Tuesday, July 22, 2008
New York Times published an article today on "Women Are Now Equal as Victims of Poor Economy". The whole article can be found here. I found the time plots used in this article is very interesting. It has some good graphing tactics: use of color/shade, for example and the Y axis is actually from 0-100%.
Monday, July 21, 2008
Today, I stumbled over a special issue in The American Statistician (August 2007) designated to the praises and criticisms (mainly the latter) of "The Black Swan." The reason for such strong reaction from the usually low-key statistical profession is pretty obvious from a small number of excerpts quoted in TAS:
“Statisticians . . . are computing people, not thinkers.”
“Statisticians, it has been shown, tend to leave their brains in the classroom, and engage in the most trivial inferential errors when they are let out on the streets.”

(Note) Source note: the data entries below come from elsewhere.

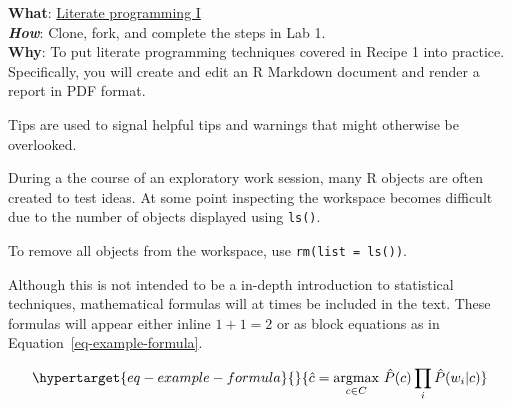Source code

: \documentclass[
  letterpaper,
]{latex/krantz}
\begin{document}
\begin{tcolorbox}[enhanced jigsaw, opacitybacktitle=0.6, breakable, colframe=quarto-callout-tip-color-frame, arc=.35mm, left=2mm, leftrule=.75mm, title=\textcolor{quarto-callout-tip-color}{\faLightbulb}\hspace{0.5em}{Lab}, opacityback=0, colback=white, toptitle=1mm, rightrule=.15mm, titlerule=0mm, bottomtitle=1mm, bottomrule=.15mm, coltitle=black, colbacktitle=quarto-callout-tip-color!10!white, toprule=.15mm]
\textbf{What}: \href{https://github.com/lin380/lab_1}{Literate
programming I}\\
\textbf{\emph{How}}: Clone, fork, and complete the steps in Lab 1.\\
\textbf{Why}: To put literate programming techniques covered in Recipe 1
into practice. Specifically, you will create and edit an R Markdown
document and render a report in PDF format.
\end{tcolorbox}

Tips are used to signal helpful tips and warnings that might otherwise
be overlooked.

\begin{tcolorbox}[enhanced jigsaw, opacitybacktitle=0.6, breakable, colframe=quarto-callout-warning-color-frame, arc=.35mm, left=2mm, leftrule=.75mm, title=\textcolor{quarto-callout-warning-color}{\faExclamationTriangle}\hspace{0.5em}{Tip}, opacityback=0, colback=white, toptitle=1mm, rightrule=.15mm, titlerule=0mm, bottomtitle=1mm, bottomrule=.15mm, coltitle=black, colbacktitle=quarto-callout-warning-color!10!white, toprule=.15mm]
During a the course of an exploratory work session, many R objects are
often created to test ideas. At some point inspecting the workspace
becomes difficult due to the number of objects displayed using
\texttt{ls()}.

To remove all objects from the workspace, use
\texttt{rm(list\ =\ ls())}.
\end{tcolorbox}

Although this is not intended to be a in-depth introduction to
statistical techniques, mathematical formulas will at times be included
in the text. These formulas will appear either inline \(1 + 1 = 2\) or
as block equations as in Equation~\ref{eq-example-formula}.

\begin{equation}\protect\hypertarget{eq-example-formula}{}{
\hat{c} = \underset{c \in C} {\mathrm{argmax}} ~\hat{P}(c) \prod_i \hat{P}(w_i|c)
}\label{eq-example-formula}\end{equation}
\end{document}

It is worth mentioning that this special issue even caught the attention of the Bloomberg news and the editor of TAS was interviewed for a news coverage of this book.
TAS also invited Taleb to write a response in this special issue. In this response, Taleb said the main criticism for statistics in his book is for
1. The unrigorous use of statistics, and reliance on probability in domains where the current methods can lead us to make consequential mistakes (the “high impact”)where, on logical grounds, we need to force ourselves to be suspicious of inference about low probabilities.
2. The psychological effects of statistical numbers in lowering risk consciousness and the suspension of healthy skepticism—in spite of the unreliability of the numbers
produced about low-probability events.
3. Finally TBS is critical of the use of commoditized metrics such as “standard deviation,” “Sharpe ratio,” “mean-variance,”and so on in fat-tailed domains where these terms have little practical meaning, and where reliance by the untrained has
been significant, unchecked and, alas, consequential.
This is essentially about cautions on prediction (extrapolation) based on models, effects of outliers and rare events, and uses of statistics that are motivated by specific probability models. I don't think any good applied statistican will deny the importance of cautionary interpretation of statistical analysis and will not "commit" the mistakes outlined above. Actually, sometimes I feel the conclusion that can be made from data analysis is very limited. The usefulness of statistical inference and analysis lies primarily in narrowing down hypotheses and possbilities.